If it were me, and I were making it myself, AND if this were my first suspension fabrication:
  1. I'd be very, VERY careful of what I was doing -- a broken suspension is No Fun, especially of it happens to break at speed on the track or worse, on the freeway!
  2. I'd keep things VERY simple. Panhard first -- make it stronger than you think it needs to be. ALL the cornering loads crom the rear tires feed through it into the chassis.
  3. Go for a Torque arm. They're simpler to make (only one articulated joint) and fabricating the chassis mount is easier. (And you can probably get drudis to point you to his EXTENSIVE collection of photos from his Torque Arm setup to steal ideas from.)

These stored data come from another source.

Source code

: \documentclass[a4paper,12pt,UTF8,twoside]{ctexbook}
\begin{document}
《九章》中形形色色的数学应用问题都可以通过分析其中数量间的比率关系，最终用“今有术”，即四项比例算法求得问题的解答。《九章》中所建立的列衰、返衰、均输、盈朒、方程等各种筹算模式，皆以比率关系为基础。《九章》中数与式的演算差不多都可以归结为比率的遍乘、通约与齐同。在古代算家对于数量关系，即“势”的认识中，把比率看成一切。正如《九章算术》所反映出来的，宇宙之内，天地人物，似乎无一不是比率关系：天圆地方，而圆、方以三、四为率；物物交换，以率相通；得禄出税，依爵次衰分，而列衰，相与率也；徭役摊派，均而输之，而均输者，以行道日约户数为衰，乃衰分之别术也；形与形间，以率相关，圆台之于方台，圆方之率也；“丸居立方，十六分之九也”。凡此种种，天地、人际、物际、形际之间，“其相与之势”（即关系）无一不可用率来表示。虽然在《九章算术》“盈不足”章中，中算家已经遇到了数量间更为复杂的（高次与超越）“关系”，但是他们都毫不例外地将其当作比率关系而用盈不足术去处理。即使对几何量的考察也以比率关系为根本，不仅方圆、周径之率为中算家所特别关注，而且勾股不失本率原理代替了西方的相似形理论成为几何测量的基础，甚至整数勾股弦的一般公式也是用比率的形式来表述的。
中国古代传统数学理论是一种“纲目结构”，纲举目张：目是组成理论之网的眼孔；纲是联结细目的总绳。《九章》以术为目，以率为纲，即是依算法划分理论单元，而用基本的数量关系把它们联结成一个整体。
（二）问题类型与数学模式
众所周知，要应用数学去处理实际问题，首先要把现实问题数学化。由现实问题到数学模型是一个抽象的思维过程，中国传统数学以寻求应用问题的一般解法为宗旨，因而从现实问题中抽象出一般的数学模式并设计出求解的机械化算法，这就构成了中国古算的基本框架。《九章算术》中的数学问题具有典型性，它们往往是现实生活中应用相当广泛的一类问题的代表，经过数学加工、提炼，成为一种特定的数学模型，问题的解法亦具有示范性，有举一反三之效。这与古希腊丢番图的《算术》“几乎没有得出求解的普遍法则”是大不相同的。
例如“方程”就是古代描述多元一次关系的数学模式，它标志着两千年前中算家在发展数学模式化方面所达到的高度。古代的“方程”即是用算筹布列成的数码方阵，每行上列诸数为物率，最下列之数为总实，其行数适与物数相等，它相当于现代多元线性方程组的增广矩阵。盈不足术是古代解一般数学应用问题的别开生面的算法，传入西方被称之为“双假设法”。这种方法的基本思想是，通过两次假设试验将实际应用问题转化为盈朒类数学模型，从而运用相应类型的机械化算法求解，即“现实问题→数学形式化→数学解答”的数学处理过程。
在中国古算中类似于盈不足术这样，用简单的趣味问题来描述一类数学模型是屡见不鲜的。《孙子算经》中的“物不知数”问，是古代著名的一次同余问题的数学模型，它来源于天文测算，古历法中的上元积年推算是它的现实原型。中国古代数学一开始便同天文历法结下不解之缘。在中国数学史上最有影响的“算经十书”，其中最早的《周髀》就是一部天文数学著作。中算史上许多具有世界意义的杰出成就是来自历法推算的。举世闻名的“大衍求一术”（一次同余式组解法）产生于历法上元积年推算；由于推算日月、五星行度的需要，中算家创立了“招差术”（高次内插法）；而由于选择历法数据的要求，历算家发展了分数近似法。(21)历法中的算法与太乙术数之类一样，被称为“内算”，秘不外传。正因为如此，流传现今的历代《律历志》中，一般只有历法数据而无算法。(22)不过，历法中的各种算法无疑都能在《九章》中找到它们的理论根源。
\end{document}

i am on the fence about buying a panhard kit or building my own... i have seen many built and they seem pretty straight forward... but the 3 link i dont see being a problem.... i have also though about making the top link solid and getting adjustable lowers.... figure it will be easier as i am gonna be short on room anyways up top.... dono yet need to find someone with a drive on lift so i can get under it to see how much room and such i have to work with when the car is at ride height... i will for sure take my time and make sure it is correct... i have a good friend that does fab work for a living so he will be doing all the welding and such and helping with setting it up as he has built many of custom rat rods and low rider type vehicles and has a ton of knowledge of how to make it strong yet light....

thanks for the input guys...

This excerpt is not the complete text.